Minggu, 20 Juli 2014

Teladan Tanpa Kekerasan



Salah satu saat yang paling menyenangkan adalah ketika mendengar obrolan bapak dan anak di meja makan. Dan bagaimana si bapak menceritakan kembali masa kecilnya; kenangannya bersama almarhum bapaknya. Masih terus teringat kata-katanya : “Papa dulu pernah berbohong, tapi begitu ketahuan Ba'i tdak pukul papa, tetapi ba’i sudah tidak percaya lagi, dan itu rasanya sangat tidak enak sekali. Begitu juga dengan kakak, Papa percaya dengan kakak, apa yang kakak katakan, dan papa harap kakak bisa jaga kepercayaan itu.”

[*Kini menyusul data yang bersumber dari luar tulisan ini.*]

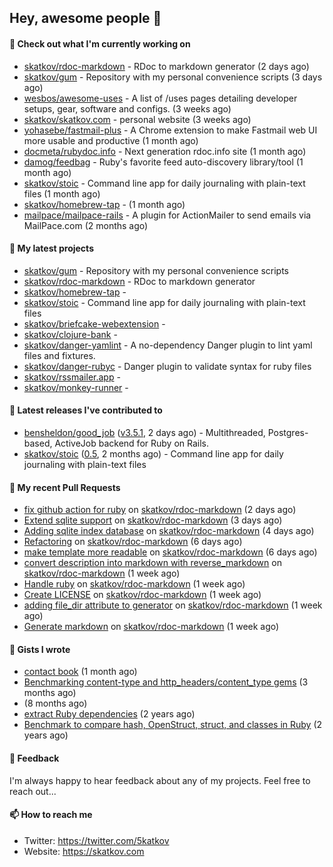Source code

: ## Hey, awesome people 👋

#### 👷 Check out what I'm currently working on
 
- [skatkov/rdoc-markdown](https://github.com/skatkov/rdoc-markdown) - RDoc to markdown generator (2 days ago) 
- [skatkov/gum](https://github.com/skatkov/gum) - Repository with my personal convenience scripts (3 days ago) 
- [wesbos/awesome-uses](https://github.com/wesbos/awesome-uses) - A list of /uses pages detailing developer setups, gear, software and configs. (3 weeks ago) 
- [skatkov/skatkov.com](https://github.com/skatkov/skatkov.com) - personal website (3 weeks ago) 
- [yohasebe/fastmail-plus](https://github.com/yohasebe/fastmail-plus) - A Chrome extension to make Fastmail web UI more usable and productive (1 month ago) 
- [docmeta/rubydoc.info](https://github.com/docmeta/rubydoc.info) - Next generation rdoc.info site (1 month ago) 
- [damog/feedbag](https://github.com/damog/feedbag) - Ruby&#39;s favorite feed auto-discovery library/tool (1 month ago) 
- [skatkov/stoic](https://github.com/skatkov/stoic) - Command line app for daily journaling with plain-text files (1 month ago) 
- [skatkov/homebrew-tap](https://github.com/skatkov/homebrew-tap) -  (1 month ago) 
- [mailpace/mailpace-rails](https://github.com/mailpace/mailpace-rails) - A plugin for ActionMailer to send emails via MailPace.com (2 months ago)

#### 🌱 My latest projects
 
- [skatkov/gum](https://github.com/skatkov/gum) - Repository with my personal convenience scripts 
- [skatkov/rdoc-markdown](https://github.com/skatkov/rdoc-markdown) - RDoc to markdown generator 
- [skatkov/homebrew-tap](https://github.com/skatkov/homebrew-tap) -  
- [skatkov/stoic](https://github.com/skatkov/stoic) - Command line app for daily journaling with plain-text files 
- [skatkov/briefcake-webextension](https://github.com/skatkov/briefcake-webextension) -  
- [skatkov/clojure-bank](https://github.com/skatkov/clojure-bank) -  
- [skatkov/danger-yamlint](https://github.com/skatkov/danger-yamlint) - A no-dependency Danger plugin to lint yaml files and fixtures. 
- [skatkov/danger-rubyc](https://github.com/skatkov/danger-rubyc) - Danger plugin to validate syntax for ruby files 
- [skatkov/rssmailer.app](https://github.com/skatkov/rssmailer.app) -  
- [skatkov/monkey-runner](https://github.com/skatkov/monkey-runner) - 

#### 🔭 Latest releases I've contributed to
 
- [bensheldon/good_job](https://github.com/bensheldon/good_job) ([v3.5.1](https://github.com/bensheldon/good_job/releases/tag/v3.5.1), 2 days ago) - Multithreaded, Postgres-based, ActiveJob backend for Ruby on Rails. 
- [skatkov/stoic](https://github.com/skatkov/stoic) ([0.5](https://github.com/skatkov/stoic/releases/tag/0.5), 2 months ago) - Command line app for daily journaling with plain-text files

#### 🔨 My recent Pull Requests
 
- [fix github action for ruby](https://github.com/skatkov/rdoc-markdown/pull/18) on [skatkov/rdoc-markdown](https://github.com/skatkov/rdoc-markdown) (2 days ago) 
- [Extend sqlite support](https://github.com/skatkov/rdoc-markdown/pull/17) on [skatkov/rdoc-markdown](https://github.com/skatkov/rdoc-markdown) (3 days ago) 
- [Adding sqlite index database](https://github.com/skatkov/rdoc-markdown/pull/16) on [skatkov/rdoc-markdown](https://github.com/skatkov/rdoc-markdown) (4 days ago) 
- [Refactoring](https://github.com/skatkov/rdoc-markdown/pull/13) on [skatkov/rdoc-markdown](https://github.com/skatkov/rdoc-markdown) (6 days ago) 
- [make template more readable](https://github.com/skatkov/rdoc-markdown/pull/10) on [skatkov/rdoc-markdown](https://github.com/skatkov/rdoc-markdown) (6 days ago) 
- [convert description into markdown with reverse_markdown](https://github.com/skatkov/rdoc-markdown/pull/7) on [skatkov/rdoc-markdown](https://github.com/skatkov/rdoc-markdown) (1 week ago) 
- [Handle ruby](https://github.com/skatkov/rdoc-markdown/pull/6) on [skatkov/rdoc-markdown](https://github.com/skatkov/rdoc-markdown) (1 week ago) 
- [Create LICENSE](https://github.com/skatkov/rdoc-markdown/pull/5) on [skatkov/rdoc-markdown](https://github.com/skatkov/rdoc-markdown) (1 week ago) 
- [adding file_dir attribute to generator](https://github.com/skatkov/rdoc-markdown/pull/4) on [skatkov/rdoc-markdown](https://github.com/skatkov/rdoc-markdown) (1 week ago) 
- [Generate markdown](https://github.com/skatkov/rdoc-markdown/pull/3) on [skatkov/rdoc-markdown](https://github.com/skatkov/rdoc-markdown) (1 week ago)

#### 📓 Gists I wrote
 
- [contact book](https://gist.github.com/18f317a0affb0fa7ee0e74511c340422) (1 month ago) 
- [Benchmarking content-type and http_headers/content_type gems](https://gist.github.com/eb18ae1f9f75e822812b64a0ae44915d) (3 months ago) 
- [](https://gist.github.com/601258666185b0e7af6339ac2c19f642) (8 months ago) 
- [extract Ruby dependencies](https://gist.github.com/e32f3f491665d2d4d570f9576abd1f0e) (2 years ago) 
- [Benchmark to compare hash, OpenStruct, struct, and classes in Ruby](https://gist.github.com/c32ffff81dc22e2e955533e4591b335c) (2 years ago)

#### 💬 Feedback
I'm always happy to hear feedback about any of my projects. Feel free to reach out...

#### 📫 How to reach me

- Twitter: https://twitter.com/5katkov 
- Website: https://skatkov.com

Ketika saya membaca cerita ini, mengingatkan saya lagi akan percakapan bapak dan anak di meja makan itu. Membuat saya ingin mengetikanya untuk dishare dan semoga bermanfaat.

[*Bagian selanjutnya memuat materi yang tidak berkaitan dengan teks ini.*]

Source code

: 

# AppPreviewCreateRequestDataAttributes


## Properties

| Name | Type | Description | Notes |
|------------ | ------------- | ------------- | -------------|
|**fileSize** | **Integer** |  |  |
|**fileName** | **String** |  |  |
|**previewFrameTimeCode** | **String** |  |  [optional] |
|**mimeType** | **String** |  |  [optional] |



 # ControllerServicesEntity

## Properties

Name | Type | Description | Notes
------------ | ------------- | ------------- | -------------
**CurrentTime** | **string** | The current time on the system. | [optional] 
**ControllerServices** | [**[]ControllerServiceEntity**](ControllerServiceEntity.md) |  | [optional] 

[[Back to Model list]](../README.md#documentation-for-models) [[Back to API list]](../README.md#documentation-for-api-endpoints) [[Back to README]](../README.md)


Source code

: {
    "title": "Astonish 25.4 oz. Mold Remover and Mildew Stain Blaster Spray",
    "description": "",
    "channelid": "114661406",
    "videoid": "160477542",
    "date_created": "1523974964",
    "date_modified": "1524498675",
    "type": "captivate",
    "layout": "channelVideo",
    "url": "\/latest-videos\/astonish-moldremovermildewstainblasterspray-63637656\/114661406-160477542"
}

Berikut adalah cerita masa muda dari seorang pendidik besar dari India, Dr. Arun Gandhi, cucu Mahatma Gandhi yang diceritakannya saat memberikan ceramah di Puerto Rico.

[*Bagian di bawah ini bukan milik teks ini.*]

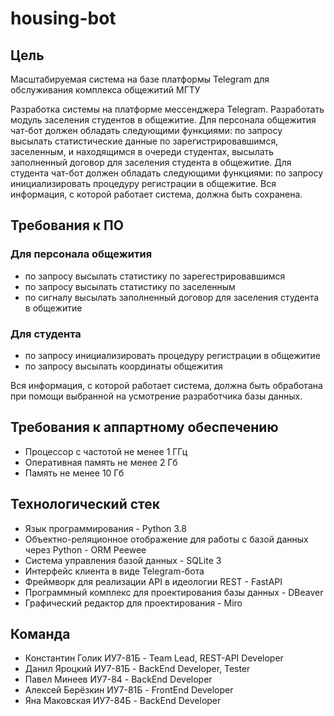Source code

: # housing-bot

## Цель
Масштабируемая система на базе платформы Telegram  для обслуживания комплекса общежитий МГТУ

Разработка системы на платформе мессенджера Telegram. Разработать модуль заселения студентов в общежитие. Для персонала общежития чат-бот должен обладать следующими функциями: по запросу высылать статистические данные по зарегистрировавшимся, заселенным, и находящимся в очереди студентах, высылать заполненный договор для заселения студента в общежитие. Для студента чат-бот должен обладать следующими функциями: по запросу инициализировать процедуру регистрации в общежитие. Вся информация, с которой работает система, должна быть сохранена.

## Требования к ПО

### Для персонала общежития
* по запросу высылать статистику по зарегестрировавшимся
* по запросу высылать статистику по заселенным
* по сигналу высылать заполненный договор для заселения студента в общежитие

### Для студента
* по запросу инициализировать процедуру регистрации в общежитие
* по запросу высылать координаты общежития

Вся информация, с которой работает система, должна быть обработана при помощи выбранной на усмотрение разработчика базы данных.

## Требования к аппартному обеспечению
* Процессор с частотой не менее 1 ГГц
* Оперативная память не менее 2 Гб
* Память не менее 10 Гб

## Технологический стек
* Язык программирования - Python 3.8
* Объектно-реляционное отображение для работы с базой данных через Python - ORM Peewee
* Система управления базой данных - SQLite 3
* Интерфейс клиента в виде Telegram-бота
* Фреймворк для реализации API в идеологии REST - FastAPI
* Программный комплекс для проектирования базы данных - DBeaver
* Графический редактор для проектирования - Miro

## Команда
* Константин Голик ИУ7-81Б - Team Lead, REST-API Developer
* Данил Яроцкий ИУ7-81Б - BackEnd Developer, Tester
* Павел Минеев ИУ7-84 - BackEnd Developer
* Алексей Берёзкин ИУ7-81Б - FrontEnd Developer
* Яна Маковская ИУ7-84Б - BackEnd Developer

“Saya ingat betul ketika saya masih berusia 16 tahun, kami tinggal di lembaga yang didirikan kakek saya, di tengah-tengah kebun tebu, sejauh 18 mil, di luar kota Durban, Afrika Selatan. Karena kami tinggal jauh di pedalaman dan tidak memiliki tetangga, maka saya dan dua saudara perempuan sangat senang ketik memiliki kesempatan untuk ke kota mengunjungi teman atau menonton.”


                “Pada hari itu ayah meminta saya untuk mengantarkannya ke kota untuk menghadiri konferensi sehari penuh. Ibu juga memberikan daftar belanjaan yang dia perlukan. Satu lagi ayah juga meminta saya membawa mobil ke bengkel untuk diperbaiki. Sungguh senang rasanya karena kesempatan itu.”

                “Tiba di tempat konferensi, ayah berpesan, ‘Arun, ayah tunggu engkau disini pukul 5 sore. Lalu kita akan pulang ke rumah bersama-sama.’ Dengan cepat saya menyelesaikan tugas yang diberikan oleh ayah dan ibu kepada saya. Kemudian, saya pergi ke bioskop menonton film hingga lupa waktu.”

                “Begitu saya melihat jam menunjukkan pukul 5.30 sore, saya langsung berlari ke bengkel mobil dan terburu-buru menjemput ayah yang sudah menunggu lama dan sudah hamper pukul 6.00 sore. Dengan gelisah ayah menanyai saya, ‘Mengapa engkau terlambat?’ Saya malu mengakui menonton film sehingga saya menjawab, ‘Tadi, mobilnya sehingga saya harus menunggu.’ Padahal tanpa sepengetahuan saya, ayah telah menelepon bengkel mobil itu. Dan, kini ayah tahu kalau saya berbohong.”
                “Ada yang salah dalam membesarkan engkau sehingga engkau tidak berani menceritakan kebenaran pada ayah. Untuk menghukum kesalahan ayah ini, ayah akan pulang ke rumah dengan berjalan kaki sejauh 18 mil sembari memikirkannya baik-baik,’ kaya ayah dengan tegas.’ Kemudian dengan tetap mengenakan pakaian dan sepatunya ayah mulai berjalan kaki pulang ke rumah. , padahal hari sudah gelap. Saya tidak bisa meninggalkan ayah, maka selama lima setengah jam, saya mengendarai mobil pelan-pelan dibelakangnya, melihat penderitaan yang dialami ayah hanya karena kebohongan bodoh yang telah saya lakukan.”

                “Itu permanen di hati saya. Sejak itu saya tidak akan berbohong lagi. Mengenang peristiwa itu sering sekali saya berpikir, seandainya ayah menghukum saua sebagaimana kita menghukum anak-anak kita, maka apakah saya akan mendapatkan pelajaran mengenai teladan tanpa kekerasan? Saya kira tidak. Saya akan menderita akan hukuman itu dan melakukan hal yang sama lagi. Tetapi, hanya dengan satu tindakan tanpa kekerasan yang sangat luar biasa, sehingga saya merasa kejadian itu baru saja terjadi kemarin. Itulah kekuatan tanpat kekerasan. 

Senada dengan pesan kisah ini, Will Rogers, seorang Amerika yang kenamaan berkata : “Yang ayah wariskan kepada anak-anaknya bukan kata-kata atau kekayaan, tetapi sesuatu yang terucapkan yaitu teladan sebagai seorang pria dan juga seorang ayah.